Article ID | Journal | Published Year | Pages | File Type |
---|---|---|---|---|
4486982 | Water Research | 2006 | 8 Pages |
Accurate enumeration of indicator organisms such as Escherichia coli is important for assessing the safety of water and wastewater samples. Recent research has shown that E. coli can enter a viable but non-culturable state; therefore, traditional cultivation methods could potentially underestimate the quantities of the organisms. The goals of the research were to develop and verify a DNA extraction protocol and a quantitative polymerase chained reaction (PCR) method for E. coli enumeration in digested biosolids.
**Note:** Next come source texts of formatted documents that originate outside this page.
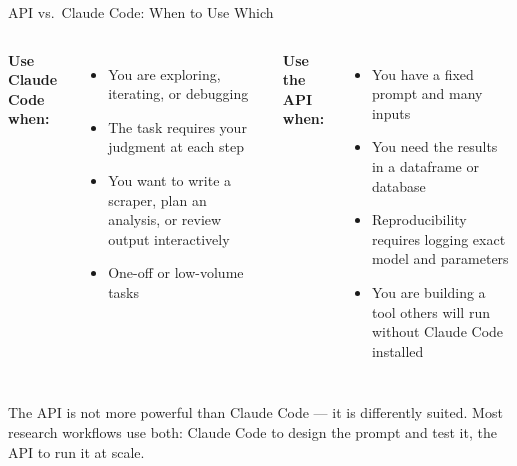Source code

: \documentclass[aspectratio=169, 11pt]{beamer}
\begin{document}
\begin{frame}{API vs.\ Claude Code: When to Use Which}
  \begin{columns}[T]
    \textbf{Use Claude Code when:}
    \begin{itemize}\small
      \item You are exploring, iterating, or debugging
      \item The task requires your judgment at each step
      \item You want to write a scraper, plan an analysis, or review output interactively
      \item One-off or low-volume tasks
    \end{itemize}

    \textbf{Use the API when:}
    \begin{itemize}\small
      \item You have a fixed prompt and many inputs
      \item You need the results in a dataframe or database
      \item Reproducibility requires logging exact model and parameters
      \item You are building a tool others will run without Claude Code installed
    \end{itemize}
  \end{columns}

  \vspace{0.8em}
  \alert{\small The API is not more powerful than Claude Code --- it is differently suited. Most research workflows use both: Claude Code to design the prompt and test it, the API to run it at scale.}
\end{frame}
\end{document}
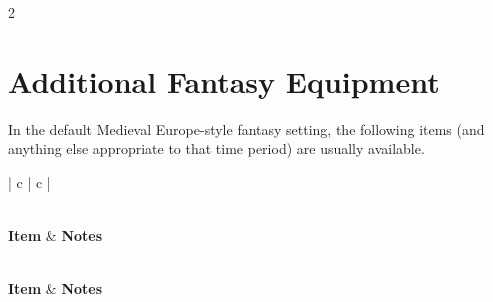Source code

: \begin{multicols}{2}

\chapter{Additional Fantasy Equipment}

In the default Medieval Europe-style fantasy setting, the following items (and anything else appropriate to that time period) are usually available.

\end{multicols}

\begin{longtable}{| c | c |}
\caption{Fantasy Equipment}
\label{tab:Fantasy Equipment} \\
\hline
\textbf{Item} & \textbf{Notes} \\
\hline
\endfirsthead 

\hline
{} \\
\hline
\textbf{Item} & \textbf{Notes} \\
\hline
\endhead

\hline
{} \\
\hline
\endfoot

\hline
\endlastfoot


\end{longtable}
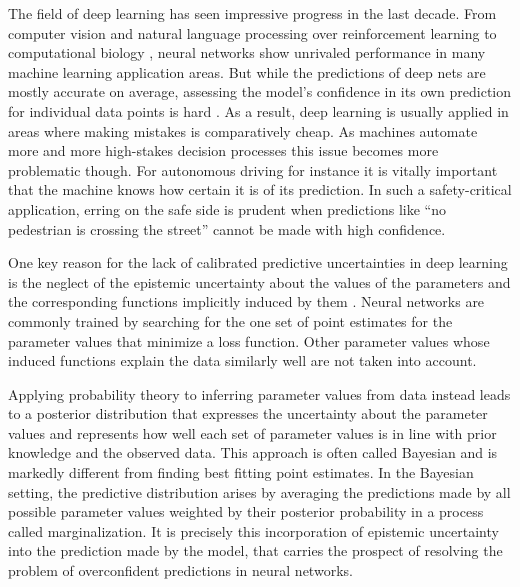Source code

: \documentclass[../thesis.tex]{subfiles}
\begin{document}
The field of deep learning has seen impressive progress in the last decade. From computer vision \parencite{krizhevsky2012imagenet} and natural language processing \parencite{brown2020language} over reinforcement learning \parencite{mnih2015human} to computational biology \parencite{senior2020improved}, neural networks show unrivaled performance in many machine learning application areas. But while the predictions of deep nets are mostly accurate on average, assessing the model's confidence in its own prediction for individual data points is hard \parencite{guo2017calibration}. As a result, deep learning is usually applied in areas where making mistakes is comparatively cheap. As machines automate more and more high-stakes decision processes this issue becomes more problematic though. For autonomous driving for instance it is vitally important that the machine knows how certain it is of its prediction. In such a safety-critical application, erring on the safe side is prudent when predictions like ``no pedestrian is crossing the street'' cannot be made with high confidence.

One key reason for the lack of calibrated predictive uncertainties in deep learning is the neglect of the epistemic uncertainty about the values of the parameters and the corresponding functions implicitly induced by them \parencite{wilson2020bayesian}. Neural networks are commonly trained by searching for the one set of point estimates for the parameter values that minimize a loss function. Other parameter values whose induced functions explain the data similarly well are not taken into account. 

Applying probability theory to inferring parameter values from data instead leads to a posterior distribution that expresses the uncertainty about the parameter values and represents how well each set of parameter values is in line with prior knowledge and the observed data. This approach is often called Bayesian \parencite[p.~xxvii]{murphy2012machine} and is markedly different from finding best fitting point estimates. In the Bayesian setting, the predictive distribution arises by averaging the predictions made by all possible parameter values weighted by their posterior probability in a process called marginalization. It is precisely this incorporation of epistemic uncertainty into the prediction made by the model, that carries the prospect of resolving the problem of overconfident predictions in neural networks.
\end{document}
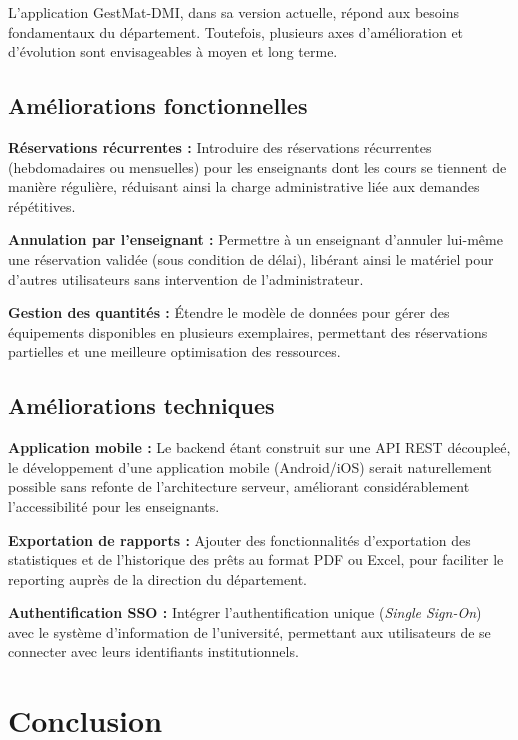\documentclass[12pt,a4paper]{report}
\begin{document}
L'application GestMat-DMI, dans sa version actuelle, r\'epond aux besoins
fondamentaux du d\'epartement. Toutefois, plusieurs axes d'am\'elioration
et d'\'evolution sont envisageables \`a moyen et long terme.

\section{Am\'eliorations fonctionnelles}

\textbf{R\'eservations r\'ecurrentes :} Introduire des r\'eservations
r\'ecurrentes (hebdomadaires ou mensuelles) pour les enseignants dont les
cours se tiennent de mani\`ere r\'eguli\`ere, r\'eduisant ainsi la charge
administrative li\'ee aux demandes r\'ep\'etitives.

\textbf{Annulation par l'enseignant :} Permettre \`a un enseignant
d'annuler lui-m\^eme une r\'eservation valid\'ee (sous condition de d\'elai),
lib\'erant ainsi le mat\'eriel pour d'autres utilisateurs sans intervention
de l'administrateur.

\textbf{Gestion des quantit\'es :} \'Etendre le mod\`ele de donn\'ees pour
g\'erer des \'equipements disponibles en plusieurs exemplaires, permettant
des r\'eservations partielles et une meilleure optimisation des ressources.

\section{Am\'eliorations techniques}

\textbf{Application mobile :} Le backend \'etant construit sur une API
REST d\'ecouple\'e, le d\'eveloppement d'une application mobile
(Android/iOS) serait naturellement possible sans refonte de l'architecture
serveur, am\'eliorant consid\'erablement l'accessibilit\'e pour les
enseignants.

\textbf{Exportation de rapports :} Ajouter des fonctionnalit\'es
d'exportation des statistiques et de l'historique des pr\^ets au format
PDF ou Excel, pour faciliter le reporting aupr\`es de la direction du
d\'epartement.

\textbf{Authentification SSO :} Int\'egrer l'authentification unique
(\textit{Single Sign-On}) avec le syst\`eme d'information de l'universit\'e,
permettant aux utilisateurs de se connecter avec leurs identifiants
institutionnels.

\chapter{Conclusion}
\end{document}
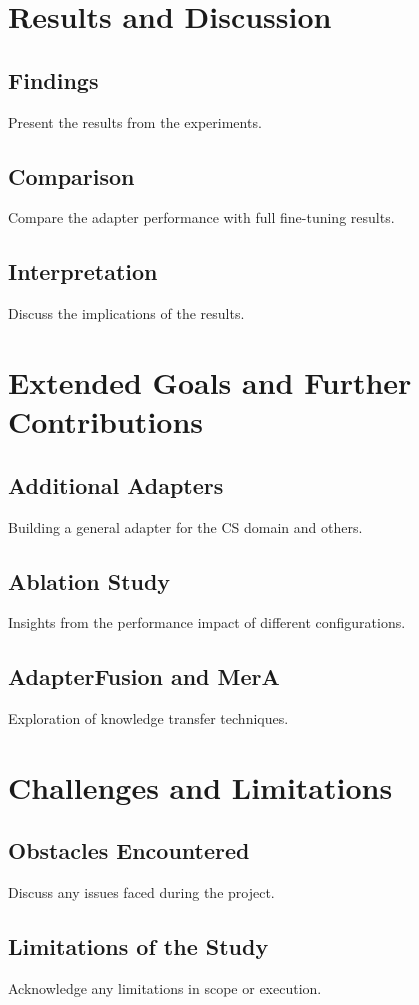\documentclass[12pt]{article}
\begin{document}
\section{Results and Discussion}
\subsection{Findings}
Present the results from the experiments.
\subsection{Comparison}
Compare the adapter performance with full fine-tuning results.
\subsection{Interpretation}
Discuss the implications of the results.

\section{Extended Goals and Further Contributions}
\subsection{Additional Adapters}
Building a general adapter for the CS domain and others.
\subsection{Ablation Study}
Insights from the performance impact of different configurations.
\subsection{AdapterFusion and MerA}
Exploration of knowledge transfer techniques.

\section{Challenges and Limitations}
\subsection{Obstacles Encountered}
Discuss any issues faced during the project.
\subsection{Limitations of the Study}
Acknowledge any limitations in scope or execution.
\end{document}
A solvent-based DNA extraction protocol with extensive cell lysis recovered approximately 78–84% of spiked DNA. In comparison, a commercial kit only recovered 28–42% of DNA, likely from inefficient cell lysis. The developed competitive touchdown PCR (cPCR) method for E. coli enumeration was comparable to both real-time PCR (rt-PCR) and cultivation methods with sensitivity of approximately 50,000–500,000 E. coli per gram dry solids (DS), which is suitable for Class B biosolids monitoring in the US and “conventional” biosolids in the European Union. The cPCR protocol provides a less expensive alternative than the rt-PCR as a culturing independent method for enumerating E. coli.